Steven Johnson, according to the bio in his latest book, Everything Bad is Good For You, is a tech-guy (a contributing editor for Wired, he also writes a technology column in Discover magazine, and so on), which helps explain why he has a relatively more optimistic view of two of the current cultural bugaboos: the one -- i.e. video games -- being a much greater lightning rod for the other -- i.e. TV, and reality TV specifically. To summarize his main point: the various forms of popular entertainment, in particular video games and TV programs, have reached such complex levels that they're teaching us to think in more sophisticated ways than ever before, which, he contends, subverts the more common assertion that pop culture appeals to base values and offer little in the way of cultural sophistication. Unfortunately, most of his conclusions are questionable, though his observations are worth considering.
The deficiencies with his arguments are alluded to on a superficial glance through Everything Bad -- the book doesn't have numbered footnotes or endnotes, so it takes some lucky flipping back and forth to know when Johnson is citing a claim or data from another work. Worst of all, instead of supplying a bibliography or a works cited page, Johnson merely includes an appendix for further reading. Such a deviation from standard academic format raises the possibility that the book lacks argumentative rigor, which a more nuanced reading of the book will in fact reveal.

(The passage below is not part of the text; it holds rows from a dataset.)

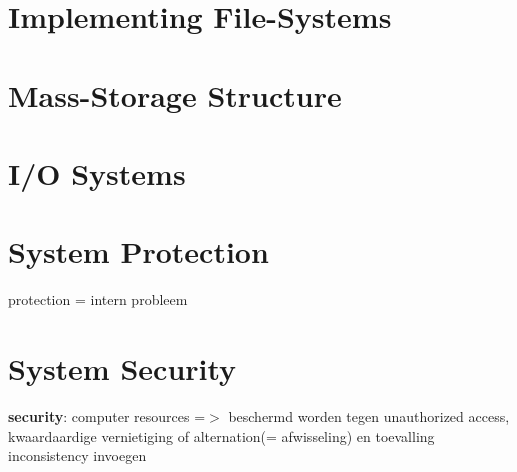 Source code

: \documentclass{report}
\begin{document}
\chapter{Implementing File-Systems}
\chapter{Mass-Storage Structure}
\chapter{I/O Systems}
\chapter{System Protection}
protection = intern probleem
\chapter{System Security}
\textbf{security}: computer resources =$>$ beschermd worden tegen unauthorized access, kwaardaardige vernietiging of alternation(= afwisseling) en toevalling inconsistency invoegen
\end{document}
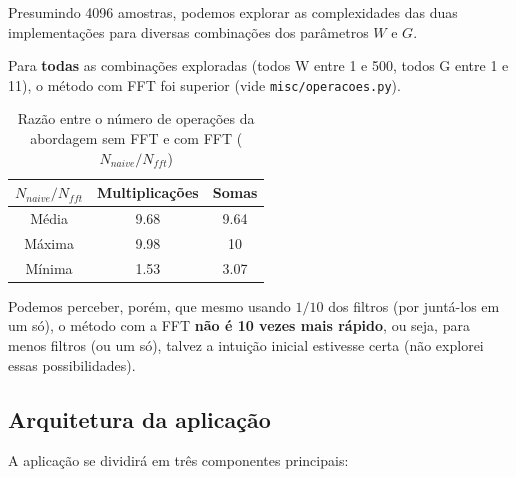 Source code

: Presumindo 4096 amostras, podemos explorar as complexidades das duas implementações para diversas combinações dos parâmetros $W$ e $G$.

Para \textbf{todas} as combinações exploradas (todos W entre 1 e 500, todos G entre 1 e 11), o método com FFT foi superior (vide \texttt{misc/operacoes.py}).

\begin{table}[h!]
    \begin{center}
        \begin{tabular}{ |c|c|c| }
        \hline
         $N_{naive}/N_{fft}$ & \textbf{Multiplicações} & \textbf{Somas} \\ 
        \hline
        Média & 9.68 & 9.64 \\  
        Máxima & 9.98 & 10 \\
        Mínima & 1.53 & 3.07 \\
        \hline
        \end{tabular}
        \caption{Razão entre o número de operações da abordagem sem FFT e com FFT ($N_{naive}/N_{fft}$)}
    \end{center}
\end{table}

Podemos perceber, porém, que mesmo usando $1/10$ dos filtros (por juntá-los em um só), o método com a FFT \textbf{não é 10 vezes mais rápido}, ou seja, para menos filtros (ou um só), talvez a intuição inicial estivesse certa (não explorei essas possibilidades).

\subsection{Arquitetura da aplicação}

A aplicação se dividirá em três componentes principais:

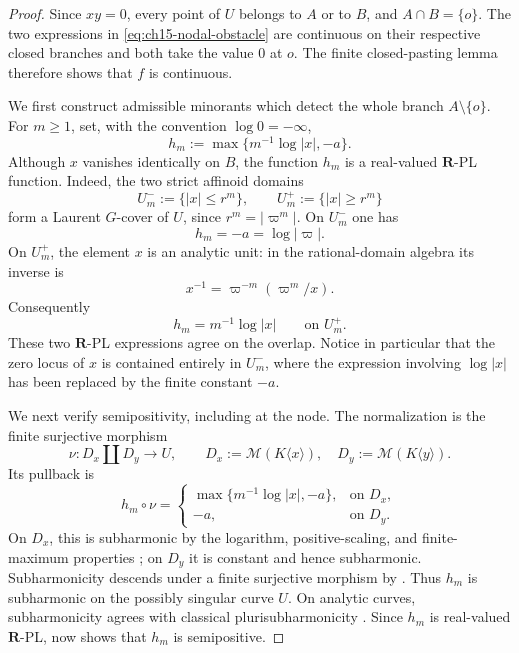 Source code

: \begin{proof}
Since \(xy=0\), every point of \(U\) belongs to \(A\) or to \(B\), and
\(A\cap B=\{o\}\).  The two expressions in
\eqref{eq:ch15-nodal-obstacle} are continuous on their respective closed
branches and both take the value \(0\) at \(o\).  The finite closed-pasting
lemma therefore shows that \(f\) is continuous.

We first construct admissible minorants which detect the whole branch
\(A\setminus\{o\}\).  For \(m\geq1\), set, with the convention
\(\log0=-\infty\),
\begin{equation}
\label{eq:ch15-nodal-hm}
                  h_m:=\max\{m^{-1}\log|x|,-a\}.
\end{equation}
Although \(x\) vanishes identically on \(B\), the function \(h_m\) is a
real-valued \(\mathbf R\)-PL function.  Indeed, the two strict affinoid
domains
\[
 U_m^-:=\{|x|\leq r^m\},
 \qquad
 U_m^+:=\{|x|\geq r^m\}
\]
form a Laurent \(G\)-cover of \(U\), since \(r^m=|\varpi^m|\).  On \(U_m^-\)
one has
\[
                         h_m=-a=\log|\varpi|.
\]
On \(U_m^+\), the element \(x\) is an analytic unit: in the rational-domain
algebra its inverse is
\[
                  x^{-1}=\varpi^{-m}(\varpi^m/x).
\]
Consequently
\[
                         h_m=m^{-1}\log|x|
                         \qquad\text{on }U_m^+.
\]
These two \(\mathbf R\)-PL expressions agree on the overlap.  Notice in
particular that the zero locus of \(x\) is contained entirely in \(U_m^-\),
where the expression involving \(\log|x|\) has been replaced by the finite
constant \(-a\).

We next verify semipositivity, including at the node.  The normalization is
the finite surjective morphism
\[
 \nu:D_x\amalg D_y\longrightarrow U,
 \qquad
 D_x:=\mathcal M(K\langle x\rangle),
 \quad
 D_y:=\mathcal M(K\langle y\rangle).
\]
Its pullback is
\[
 h_m\circ\nu=
 \begin{cases}
  \max\{m^{-1}\log|x|,-a\},&\text{on }D_x,\\
  -a,&\text{on }D_y.
 \end{cases}
\]
On \(D_x\), this is subharmonic by the logarithm, positive-scaling, and
finite-maximum properties
\cite[Proposition~3.5(2),(4)]{GR25Classical}; on \(D_y\) it is constant and
hence subharmonic.  Subharmonicity descends under a finite surjective
morphism by \cite[Proposition~3.5(8)]{GR25Classical}.  Thus \(h_m\) is
subharmonic on the possibly singular curve \(U\).  On analytic curves,
subharmonicity agrees with classical plurisubharmonicity
\cite[\S4.1.2]{GR25Classical}.  Since \(h_m\) is real-valued
\(\mathbf R\)-PL, \cite[Theorem~4.3]{GR25Classical} now shows that \(h_m\)
is semipositive.


\end{proof}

The more substantial shortcoming of Everything Bad is how Johnson almost entirely assigns the credit for rising IQ scores in the last 20 years to video games and TV. He structures his argument to set contemporary TV and video games against the TV and video games of 20 to 30 years prior. For example, he compares the "narrative complexity" of Dragnet with The Sopranos, which leads him to draw a fairly distinct line between the past and present of television. In opposing the contemporary against the past, Johnson establishes his argument on a fallacious binary. The past is the starting point upon which later complexity is based. As a result, rather than the polarized opposites that Johnson presents, the past and present exist on the same spectrum of narrative complexity. The formative days of a given medium lack generic conventions off of which to play and instead are more preoccupied with establishing those conventions. Once the conventions are in place, then the medium would see a progressive increase in complexity as more and more shows subvert, deviate from and play off of generic rules. (Of course, this rule applies more obviously to video games with ever-improving technology that allows for greater complexity.) Thus, instead of a change in intelligence and thinking, which, Johnson asserts, is the cause of the increase in IQ, a more probable alternative is the evolution of narrative conventions to explain growing narrative complexity.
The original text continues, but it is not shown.